Reinforcement learning (RL) is one of the most promising branches of artificial intelligence (AI), and has potential to transform domains ranging from social media recommendations and traffic modeling to clinical health trials and electric power distribution. Yet RL systems can also introduce unintended risks, as they may be programmed to optimize for a particular result or value without accounting for potential harms that may inadvertently emerge.
Choices, Risks, and Reward Reports: Charting Public Policy for Reinforcement Learning Systems, a new report by a team of researchers affiliated with the UC Berkeley Center for Long-Term Cybersecurity’s Artificial Intelligence Security Initiative (AISI), examines potential benefits and challenges related to reinforcement learning, and provides recommendations to help policymakers ensure that RL-based systems are deployed safely and responsibly.
The report’s authors, all of whom have earned or are currently pursuing PhD degrees at UC Berkeley, are Thomas Krendl Gilbert, a postdoctoral fellow at the Digital Life Initiative at Cornell Tech; Nathan Lambert, a PhD student in the UC Berkeley Department of Electrical Engineering and Computer Sciences (EECS); Sarah Dean, Assistant Professor in the Computer Science Department at Cornell University; and Tom Zick, a researcher in AI ethics at the Berkman Klein Center for Internet and Society at Harvard University.

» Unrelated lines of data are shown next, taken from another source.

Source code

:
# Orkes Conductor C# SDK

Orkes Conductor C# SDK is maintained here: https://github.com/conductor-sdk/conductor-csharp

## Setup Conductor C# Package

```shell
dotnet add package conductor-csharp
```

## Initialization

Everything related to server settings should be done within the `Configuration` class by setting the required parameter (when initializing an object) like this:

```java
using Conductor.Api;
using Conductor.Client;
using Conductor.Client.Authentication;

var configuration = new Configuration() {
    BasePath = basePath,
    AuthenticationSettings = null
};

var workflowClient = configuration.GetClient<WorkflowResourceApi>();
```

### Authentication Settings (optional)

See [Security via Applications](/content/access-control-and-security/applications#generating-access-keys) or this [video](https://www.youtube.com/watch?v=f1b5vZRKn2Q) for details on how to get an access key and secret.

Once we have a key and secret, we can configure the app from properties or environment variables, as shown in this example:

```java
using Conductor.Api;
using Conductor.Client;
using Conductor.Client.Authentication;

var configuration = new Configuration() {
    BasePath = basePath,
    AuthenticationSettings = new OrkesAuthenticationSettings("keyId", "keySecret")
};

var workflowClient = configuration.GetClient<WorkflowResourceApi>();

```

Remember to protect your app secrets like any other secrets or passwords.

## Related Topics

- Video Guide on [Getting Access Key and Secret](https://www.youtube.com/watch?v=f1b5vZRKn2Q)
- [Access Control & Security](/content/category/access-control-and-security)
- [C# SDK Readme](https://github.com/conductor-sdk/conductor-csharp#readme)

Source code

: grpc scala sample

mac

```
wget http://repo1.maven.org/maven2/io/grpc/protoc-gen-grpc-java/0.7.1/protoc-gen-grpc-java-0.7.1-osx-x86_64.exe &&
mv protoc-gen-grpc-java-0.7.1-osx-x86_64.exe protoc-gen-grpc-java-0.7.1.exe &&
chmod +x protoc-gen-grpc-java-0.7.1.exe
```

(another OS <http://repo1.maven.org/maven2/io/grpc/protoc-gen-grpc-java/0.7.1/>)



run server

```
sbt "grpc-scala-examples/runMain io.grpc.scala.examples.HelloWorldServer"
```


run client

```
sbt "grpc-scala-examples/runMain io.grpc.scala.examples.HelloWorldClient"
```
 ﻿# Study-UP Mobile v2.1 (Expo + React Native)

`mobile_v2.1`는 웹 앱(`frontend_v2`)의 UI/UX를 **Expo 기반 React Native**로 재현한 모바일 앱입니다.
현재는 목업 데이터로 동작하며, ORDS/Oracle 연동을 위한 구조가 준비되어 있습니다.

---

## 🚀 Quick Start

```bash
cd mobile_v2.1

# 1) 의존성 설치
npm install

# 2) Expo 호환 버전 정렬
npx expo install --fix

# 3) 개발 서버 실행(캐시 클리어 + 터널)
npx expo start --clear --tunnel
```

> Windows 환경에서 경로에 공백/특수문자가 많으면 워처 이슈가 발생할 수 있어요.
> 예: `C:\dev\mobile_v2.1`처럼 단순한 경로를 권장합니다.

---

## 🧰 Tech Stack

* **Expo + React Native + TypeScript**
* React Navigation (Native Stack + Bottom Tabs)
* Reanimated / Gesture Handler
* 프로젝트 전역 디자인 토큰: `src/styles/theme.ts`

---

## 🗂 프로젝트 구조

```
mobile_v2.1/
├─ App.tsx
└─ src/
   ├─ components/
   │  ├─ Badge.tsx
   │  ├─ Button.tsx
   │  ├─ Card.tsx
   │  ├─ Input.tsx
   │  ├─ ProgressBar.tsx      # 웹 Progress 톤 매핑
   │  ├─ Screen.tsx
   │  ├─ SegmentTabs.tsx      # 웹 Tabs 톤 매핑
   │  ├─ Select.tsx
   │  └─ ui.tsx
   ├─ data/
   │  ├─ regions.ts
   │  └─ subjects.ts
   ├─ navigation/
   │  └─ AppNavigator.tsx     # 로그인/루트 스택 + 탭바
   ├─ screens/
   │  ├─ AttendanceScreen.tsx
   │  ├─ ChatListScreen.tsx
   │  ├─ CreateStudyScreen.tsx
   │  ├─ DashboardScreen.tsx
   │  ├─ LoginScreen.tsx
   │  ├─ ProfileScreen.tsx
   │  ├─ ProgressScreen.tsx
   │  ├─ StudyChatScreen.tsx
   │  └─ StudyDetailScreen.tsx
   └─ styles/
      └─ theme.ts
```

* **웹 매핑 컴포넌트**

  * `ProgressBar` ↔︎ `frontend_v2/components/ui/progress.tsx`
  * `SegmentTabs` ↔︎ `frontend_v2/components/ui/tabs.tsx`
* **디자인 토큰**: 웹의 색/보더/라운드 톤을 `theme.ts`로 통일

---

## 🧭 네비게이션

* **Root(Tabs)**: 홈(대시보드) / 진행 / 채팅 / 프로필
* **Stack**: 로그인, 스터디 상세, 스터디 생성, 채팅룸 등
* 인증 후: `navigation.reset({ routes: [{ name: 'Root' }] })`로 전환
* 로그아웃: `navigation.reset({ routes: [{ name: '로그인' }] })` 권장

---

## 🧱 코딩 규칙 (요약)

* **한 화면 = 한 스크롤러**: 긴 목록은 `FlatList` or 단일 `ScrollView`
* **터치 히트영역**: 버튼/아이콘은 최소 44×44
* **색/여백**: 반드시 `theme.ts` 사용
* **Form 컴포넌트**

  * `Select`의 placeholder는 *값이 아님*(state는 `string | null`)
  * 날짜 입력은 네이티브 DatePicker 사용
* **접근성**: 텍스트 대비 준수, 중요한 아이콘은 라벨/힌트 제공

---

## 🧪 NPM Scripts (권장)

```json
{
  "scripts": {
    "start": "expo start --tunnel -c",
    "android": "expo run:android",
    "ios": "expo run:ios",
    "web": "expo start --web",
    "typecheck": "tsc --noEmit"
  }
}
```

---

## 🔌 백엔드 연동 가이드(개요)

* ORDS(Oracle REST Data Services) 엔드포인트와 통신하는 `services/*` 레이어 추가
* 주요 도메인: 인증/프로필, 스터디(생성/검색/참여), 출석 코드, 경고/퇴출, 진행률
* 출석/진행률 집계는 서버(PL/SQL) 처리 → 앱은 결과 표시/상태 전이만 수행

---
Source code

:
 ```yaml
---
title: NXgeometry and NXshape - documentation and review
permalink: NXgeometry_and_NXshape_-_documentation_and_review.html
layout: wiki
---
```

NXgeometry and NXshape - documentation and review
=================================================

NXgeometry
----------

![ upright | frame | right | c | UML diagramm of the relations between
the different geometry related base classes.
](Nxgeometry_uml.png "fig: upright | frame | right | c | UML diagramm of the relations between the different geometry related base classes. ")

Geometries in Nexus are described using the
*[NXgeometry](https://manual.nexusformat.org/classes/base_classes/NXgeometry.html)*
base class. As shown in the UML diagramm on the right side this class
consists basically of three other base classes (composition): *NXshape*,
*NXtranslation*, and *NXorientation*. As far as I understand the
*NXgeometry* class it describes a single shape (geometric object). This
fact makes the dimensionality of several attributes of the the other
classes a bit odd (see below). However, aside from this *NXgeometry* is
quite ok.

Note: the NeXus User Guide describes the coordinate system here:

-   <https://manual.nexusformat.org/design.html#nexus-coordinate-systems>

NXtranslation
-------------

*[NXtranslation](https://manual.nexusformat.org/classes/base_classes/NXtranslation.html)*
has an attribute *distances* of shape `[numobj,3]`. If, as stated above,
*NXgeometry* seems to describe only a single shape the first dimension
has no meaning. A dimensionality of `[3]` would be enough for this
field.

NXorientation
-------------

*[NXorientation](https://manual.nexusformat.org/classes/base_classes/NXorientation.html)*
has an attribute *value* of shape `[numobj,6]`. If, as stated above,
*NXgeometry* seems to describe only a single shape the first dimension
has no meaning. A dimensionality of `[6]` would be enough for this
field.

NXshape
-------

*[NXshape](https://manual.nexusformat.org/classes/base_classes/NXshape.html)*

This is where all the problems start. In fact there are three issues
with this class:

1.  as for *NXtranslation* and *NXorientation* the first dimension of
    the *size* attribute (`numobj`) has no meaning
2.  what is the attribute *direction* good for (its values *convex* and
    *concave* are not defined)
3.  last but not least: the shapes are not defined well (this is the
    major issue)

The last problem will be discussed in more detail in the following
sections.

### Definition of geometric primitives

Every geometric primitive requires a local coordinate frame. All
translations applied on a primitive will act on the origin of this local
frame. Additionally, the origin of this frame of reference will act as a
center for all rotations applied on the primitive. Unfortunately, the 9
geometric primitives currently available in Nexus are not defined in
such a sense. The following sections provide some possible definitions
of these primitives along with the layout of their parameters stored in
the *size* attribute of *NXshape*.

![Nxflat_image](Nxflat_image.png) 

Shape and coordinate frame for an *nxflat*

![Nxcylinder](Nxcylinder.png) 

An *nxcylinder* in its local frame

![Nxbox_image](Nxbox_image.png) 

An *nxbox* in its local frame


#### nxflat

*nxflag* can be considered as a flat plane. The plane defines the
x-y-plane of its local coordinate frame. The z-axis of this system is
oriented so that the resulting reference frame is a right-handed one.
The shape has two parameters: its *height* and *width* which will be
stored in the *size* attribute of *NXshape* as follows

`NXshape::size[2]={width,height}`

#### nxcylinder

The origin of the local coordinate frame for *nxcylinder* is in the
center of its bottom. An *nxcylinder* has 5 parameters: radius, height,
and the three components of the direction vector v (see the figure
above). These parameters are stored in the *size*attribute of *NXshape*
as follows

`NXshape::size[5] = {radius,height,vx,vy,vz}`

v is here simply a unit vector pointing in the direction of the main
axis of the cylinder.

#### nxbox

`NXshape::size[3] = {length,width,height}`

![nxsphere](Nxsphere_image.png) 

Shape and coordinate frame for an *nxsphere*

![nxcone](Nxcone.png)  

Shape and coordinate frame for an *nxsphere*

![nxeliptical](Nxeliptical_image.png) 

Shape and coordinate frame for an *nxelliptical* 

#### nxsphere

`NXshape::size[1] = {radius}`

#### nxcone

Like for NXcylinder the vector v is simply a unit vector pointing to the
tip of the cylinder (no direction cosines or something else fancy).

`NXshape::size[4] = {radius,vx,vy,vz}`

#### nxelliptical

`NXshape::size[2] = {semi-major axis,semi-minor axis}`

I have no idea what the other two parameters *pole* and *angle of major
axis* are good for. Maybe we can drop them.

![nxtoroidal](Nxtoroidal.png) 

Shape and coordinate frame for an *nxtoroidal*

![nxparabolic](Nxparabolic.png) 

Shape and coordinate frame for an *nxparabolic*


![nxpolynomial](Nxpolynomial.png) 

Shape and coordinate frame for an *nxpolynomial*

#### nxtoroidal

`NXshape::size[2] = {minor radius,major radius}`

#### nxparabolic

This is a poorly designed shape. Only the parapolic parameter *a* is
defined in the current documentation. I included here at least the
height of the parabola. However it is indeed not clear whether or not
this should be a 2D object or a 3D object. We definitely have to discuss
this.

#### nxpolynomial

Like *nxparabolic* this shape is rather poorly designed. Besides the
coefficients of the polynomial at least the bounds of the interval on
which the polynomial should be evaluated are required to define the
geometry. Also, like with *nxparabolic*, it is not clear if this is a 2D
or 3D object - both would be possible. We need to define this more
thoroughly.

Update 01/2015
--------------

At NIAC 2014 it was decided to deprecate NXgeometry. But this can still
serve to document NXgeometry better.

“Rather than allowing RL systems to unilaterally reshape human domains, policymakers need new mechanisms for the rule of reason, foreseeability, and interoperability that match the risks these systems pose,” the authors write. “Only in this way can design choices be structured according to terms that are well-framed, backed up by standards, and actionable in courts of law. We argue that criteria for these limits may be drawn from emerging subfields within antitrust, tort, and administrative law. It will then be possible for courts, federal and state agencies, and non-governmental organizations to play more active roles in RL specification and evaluation.”
Much of the attention on machine learning has focused on the potential for bias in results, but reinforcement learning introduces new categories of risk, as these systems are designed to teach themselves, based on pre-specified “rewards.”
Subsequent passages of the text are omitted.